Was ist passiert?
Die neue Europäische Kommission arbeitet daran, noch in 2015 eine Urheberrechtsreform vorzuschlagen. Im Kontext der Europäischen Union wird es sich dabei aller Wahrscheinlichkeit nach um eine Umgestaltung der Urheberrechtsrichtlinie von 2001 (auch InfoSoc genannt) handeln. Diese wurde erlassen, um das Urheberrecht für das Internet einsatzbereit zu machen. Es wurde eine Reihe Schranken und Ausnahmen gewährt (einschließlich der Panoramafreiheit), die allerdings von den Mitgliedsstaaten nicht verpflichtend umgesetzt werden müssen. Statt einen klar verständlichen rechtlichen Rahmen zu schaffen, hat dies zu einem Flickenteppich an Regeln geführt.
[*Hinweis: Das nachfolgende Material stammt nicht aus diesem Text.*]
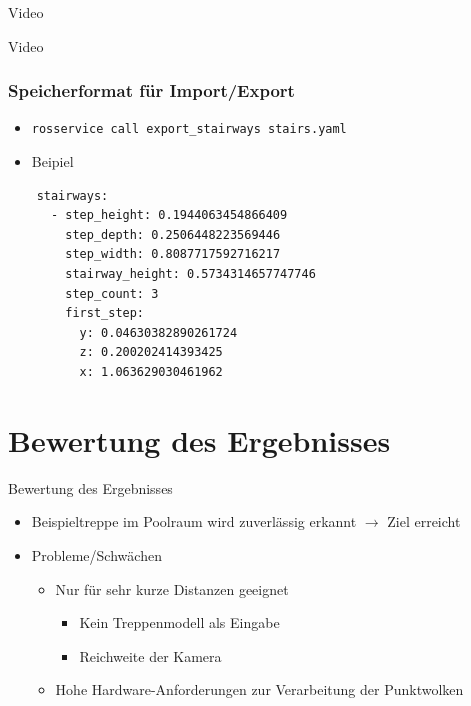 \documentclass[18pt]{beamer}
\begin{document}
\begin{frame}{Video}
\begin{center}Video\end{center}
\end{frame}

\begin{frame}[fragile]
\frametitle{Speicherformat für Import/Export}
\begin{itemize}
	\item \texttt{rosservice call export\_stairways stairs.yaml}
	\item Beipiel
\end{itemize}
\begin{center}
	\begin{lstlisting}
	stairways:
	  - step_height: 0.1944063454866409
	    step_depth: 0.2506448223569446
	    step_width: 0.8087717592716217
	    stairway_height: 0.5734314657747746
	    step_count: 3
	    first_step:
	      y: 0.04630382890261724
	      z: 0.200202414393425
	      x: 1.063629030461962

	\end{lstlisting}
\end{center}
\end{frame}



\section{Bewertung des Ergebnisses}

\begin{frame}{Bewertung des Ergebnisses}
\begin{itemize}
	\item Beispieltreppe im Poolraum wird zuverlässig erkannt \(\longrightarrow\) Ziel erreicht
	\item Probleme/Schwächen
	\begin{itemize}
		\item Nur für sehr kurze Distanzen geeignet
		\begin{itemize}
			\item Kein Treppenmodell als Eingabe
			\item Reichweite der Kamera
		\end{itemize}
		\item Hohe Hardware-Anforderungen zur Verarbeitung der Punktwolken
	\end{itemize}
\end{itemize}
\end{frame}
\end{document}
Währenddessen meißelt, einige Straßenzüge von der Kommission entfernt, das Europäischen Parlament an einem Eigeninitiativbericht über die Umsetzung ebendieser Richtlinie. Da das Parlament nicht selbst Gesetzesänderungen anstoßen kann, ist dies seine Art, sich mit anstehenden Themen zu beschäftigen. Der Bericht wird am Ende Reformvorschläge machen, die das Parlament gerne umgesetzt sehen würde. Der Rechtsausschuss, der für diesen Bericht zuständig ist, hat Julia Reda (Piratenpartei, Grüne/EFA, DE) zur Berichterstatterin ernannt. Sie hat ihren ersten Entwurf vor einigen Wochen vorgestellt.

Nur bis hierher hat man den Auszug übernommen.